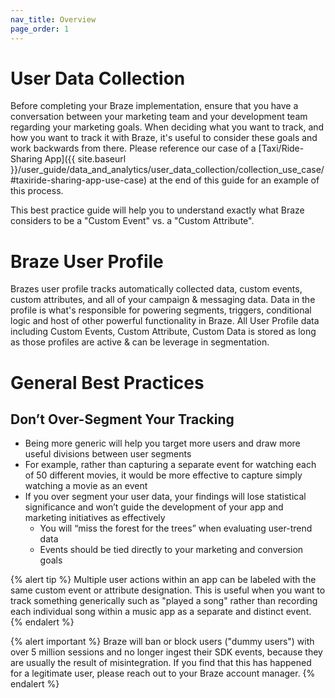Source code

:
 ```yaml
---
nav_title: Overview
page_order: 1
---
```

# User Data Collection

Before completing your Braze implementation, ensure that you have a conversation between your marketing team and your development team regarding your marketing goals. When deciding what you want to track, and how you want to track it with Braze, it's useful to consider these goals and work backwards from there. Please reference our case of a [Taxi/Ride-Sharing App]({{ site.baseurl }}/user_guide/data_and_analytics/user_data_collection/collection_use_case/#taxiride-sharing-app-use-case) at the end of this guide for an example of this process.

This best practice guide will help you to understand exactly what Braze considers to be a "Custom Event" vs. a "Custom Attribute".

# Braze User Profile 

Brazes user profile tracks automatically collected data, custom events, custom attributes, and all of your campaign & messaging data. Data in the profile is what's responsible for powering segments, triggers, conditional logic and host of other powerful functionality in Braze. All User Profile data including Custom Events, Custom Attribute, Custom Data is stored as long as those profiles are active & can be leverage in segmentation.


# General Best Practices

## Don’t Over-Segment Your Tracking

- Being more generic will help you target more users and draw more useful divisions between user segments
- For example, rather than capturing a separate event for watching each of 50 different movies, it would be more effective to capture simply watching a movie as an event
- If you over segment your user data, your findings will lose statistical significance and won’t guide the development of your app and marketing initiatives as effectively
    - You will “miss the forest for the trees” when evaluating user-trend data
    - Events should be tied directly to your marketing and conversion goals

{% alert tip %}
Multiple user actions within an app can be labeled with the same custom event or attribute designation. This is useful when you want to track something generically such as "played a song" rather than recording each individual song within a music app as a separate and distinct event.
{% endalert %}

{% alert important %}
Braze will ban or block users ("dummy users") with over 5 million sessions and no longer ingest their SDK events, because they are usually the result of misintegration. If you find that this has happened for a legitimate user, please reach out to your Braze account manager.
{% endalert %}
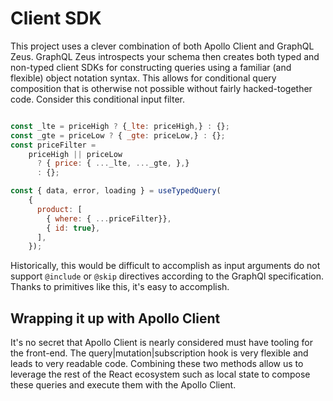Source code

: # Client SDK

This project uses a clever combination of both Apollo Client and GraphQL Zeus. GraphQL Zeus introspects your schema then creates both typed and non-typed client SDKs for constructing queries using a familiar (and flexible) object notation syntax. This allows for conditional query composition that is otherwise not possible without fairly hacked-together code. Consider this conditional input filter.

```js

const _lte = priceHigh ? {_lte: priceHigh,} : {};
const _gte = priceLow ? { _gte: priceLow,} : {};
const priceFilter =
    priceHigh || priceLow
      ? { price: { ..._lte, ..._gte, },}
      : {};

const { data, error, loading } = useTypedQuery(
    {
      product: [
        { where: { ...priceFilter}},
        { id: true},
      ],
    });
```

Historically, this would be difficult to accomplish as input arguments do not support `@include` or `@skip` directives according to the GraphQl specification. Thanks to primitives like this, it's easy to accomplish.

## Wrapping it up with Apollo Client
It's no secret that Apollo Client is nearly considered must have tooling for the front-end. The query|mutation|subscription hook is very flexible and leads to very readable code. Combining these two methods allow us to leverage the rest of the React ecosystem such as local state to compose these queries and execute them with the Apollo Client.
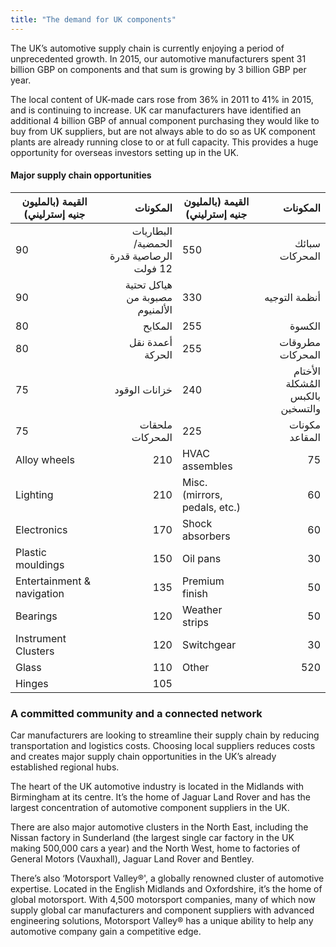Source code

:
 ```yaml
---
title: "The demand for UK components"
---
```

The UK’s automotive supply chain is currently enjoying a period of unprecedented growth. In 2015, our automotive manufacturers spent 31 billion GBP on components and that sum is growing by 3 billion GBP per year.

The local content of UK-made cars rose from 36% in 2011 to 41% in 2015, and is continuing to increase. UK car manufacturers have identified an additional 4 billion GBP of annual component purchasing they would like to buy from UK suppliers, but are not always able to do so as UK component plants are already running close to or at full capacity. This provides a huge opportunity for overseas investors setting up in the UK.

#### Major supply chain opportunities

| القيمة (بالمليون جنيه إسترليني) | المكونات | القيمة (بالمليون جنيه إسترليني)  | المكونات |
|---|---:|---|---:|
| 90 |  البطاريات الحمضية/الرصاصية قدرة 12 فولت | 550 | سبائك المحركات |
| 90 | هياكل تحتية مصبوبة من الألمنيوم | 330 | أنظمة التوجيه |
| 80 | المكابح | 255 | الكسوة |
| 80 | أعمدة نقل الحركة | 255 | مطروقات المحركات |
| 75 | خزانات الوقود | 240 | الأختام المُشكلة بالكبس والتسخين |
| 75 | ملحقات المحركات | 225 | مكونات المقاعد |
| Alloy wheels | 210 | HVAC assembles | 75 |
| Lighting | 210 | Misc. (mirrors, pedals, etc.) | 60 |
| Electronics | 170 | Shock absorbers | 60 |
| Plastic mouldings | 150 | Oil pans | 30 |
| Entertainment & navigation | 135 | Premium finish | 50 |
| Bearings | 120 | Weather strips | 50 |
| Instrument Clusters | 120 | Switchgear | 30 |
| Glass | 110 | Other | 520 |
| Hinges | 105 |

### A committed community and a connected network

Car manufacturers are looking to streamline their supply chain by reducing transportation and logistics costs. Choosing local suppliers reduces costs and creates major supply chain opportunities in the UK’s already established regional hubs.

The heart of the UK automotive industry is located in the Midlands with Birmingham at its centre. It’s the home of Jaguar Land Rover and has the largest concentration of automotive component suppliers in the UK. 

There are also major automotive clusters in the North East, including the Nissan factory in Sunderland (the largest single car factory in the UK making 500,000 cars a year) and the North West, home to factories of General Motors (Vauxhall), Jaguar Land Rover and Bentley. 

There’s also ‘Motorsport Valley&reg;', a globally renowned cluster of automotive expertise. Located in the English Midlands and Oxfordshire, it’s the home of global motorsport. With 4,500 motorsport companies, many of which now supply global car manufacturers and component suppliers with advanced engineering solutions, Motorsport Valley&reg; has a unique ability to help any automotive company gain a competitive edge.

→ **What is expected**
Here the output must be the lines above from the line with "finish | 50 |" to the line with "The heart of", both included, duplicated word for word and nothing else.

→ **Expected answer**
| Entertainment & navigation | 135 | Premium finish | 50 |
| Bearings | 120 | Weather strips | 50 |
| Instrument Clusters | 120 | Switchgear | 30 |
| Glass | 110 | Other | 520 |
| Hinges | 105 |

### A committed community and a connected network

Car manufacturers are looking to streamline their supply chain by reducing transportation and logistics costs. Choosing local suppliers reduces costs and creates major supply chain opportunities in the UK’s already established regional hubs.

The heart of the UK automotive industry is located in the Midlands with Birmingham at its centre. It’s the home of Jaguar Land Rover and has the largest concentration of automotive component suppliers in the UK. 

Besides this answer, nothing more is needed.